## [Records to use]
==========
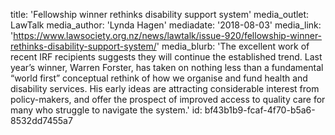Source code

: title: 'Fellowship winner rethinks disability support system'
media_outlet: LawTalk
media_author: 'Lynda Hagen'
mediadate: '2018-08-03'
media_link: 'https://www.lawsociety.org.nz/news/lawtalk/issue-920/fellowship-winner-rethinks-disability-support-system/'
media_blurb: 'The excellent work of recent IRF recipients suggests they will continue the established trend. Last year’s winner, Warren Forster, has taken on nothing less than a fundamental “world first” conceptual rethink of how we organise and fund health and disability services. His early ideas are attracting considerable interest from policy-makers, and offer the prospect of improved access to quality care for many who struggle to navigate the system.'
id: bf43b1b9-fcaf-4f70-b5a6-8532dd7455a7
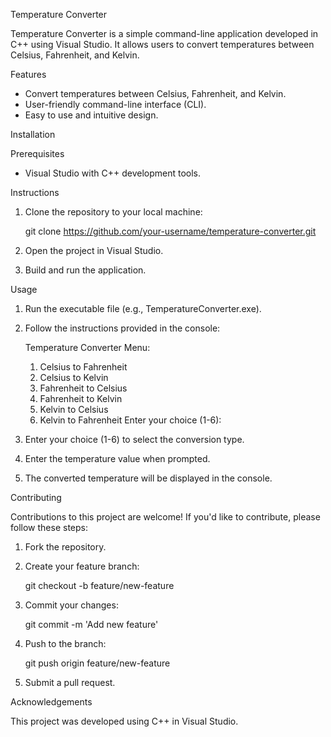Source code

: Temperature Converter

Temperature Converter is a simple command-line application developed in C++ using Visual Studio. It allows users to convert temperatures between Celsius, Fahrenheit, and Kelvin.

Features

- Convert temperatures between Celsius, Fahrenheit, and Kelvin.
- User-friendly command-line interface (CLI).
- Easy to use and intuitive design.

Installation

Prerequisites

- Visual Studio with C++ development tools.

Instructions

1. Clone the repository to your local machine:

    git clone https://github.com/your-username/temperature-converter.git

2. Open the project in Visual Studio.

3. Build and run the application.

Usage

1. Run the executable file (e.g., TemperatureConverter.exe).
2. Follow the instructions provided in the console:

    Temperature Converter Menu:
    1. Celsius to Fahrenheit
    2. Celsius to Kelvin
    3. Fahrenheit to Celsius
    4. Fahrenheit to Kelvin
    5. Kelvin to Celsius
    6. Kelvin to Fahrenheit
    Enter your choice (1-6):

3. Enter your choice (1-6) to select the conversion type.
4. Enter the temperature value when prompted.
5. The converted temperature will be displayed in the console.

Contributing

Contributions to this project are welcome! If you'd like to contribute, please follow these steps:

1. Fork the repository.
2. Create your feature branch: 

    git checkout -b feature/new-feature

3. Commit your changes: 

    git commit -m 'Add new feature'

4. Push to the branch: 

    git push origin feature/new-feature

5. Submit a pull request.

Acknowledgements

This project was developed using C++ in Visual Studio.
==========
## [Exercise requirements]
Exactly and exclusively, repeat the lines from the line that contains "5. Kelvin to Celsius" through the end of the records, both ends included.

## [Expected output]
    5. Kelvin to Celsius
    6. Kelvin to Fahrenheit
    Enter your choice (1-6):

3. Enter your choice (1-6) to select the conversion type.
4. Enter the temperature value when prompted.
5. The converted temperature will be displayed in the console.

Contributing

Contributions to this project are welcome! If you'd like to contribute, please follow these steps:

1. Fork the repository.
2. Create your feature branch: 

    git checkout -b feature/new-feature

3. Commit your changes: 

    git commit -m 'Add new feature'

4. Push to the branch: 

    git push origin feature/new-feature

5. Submit a pull request.

Acknowledgements

This project was developed using C++ in Visual Studio.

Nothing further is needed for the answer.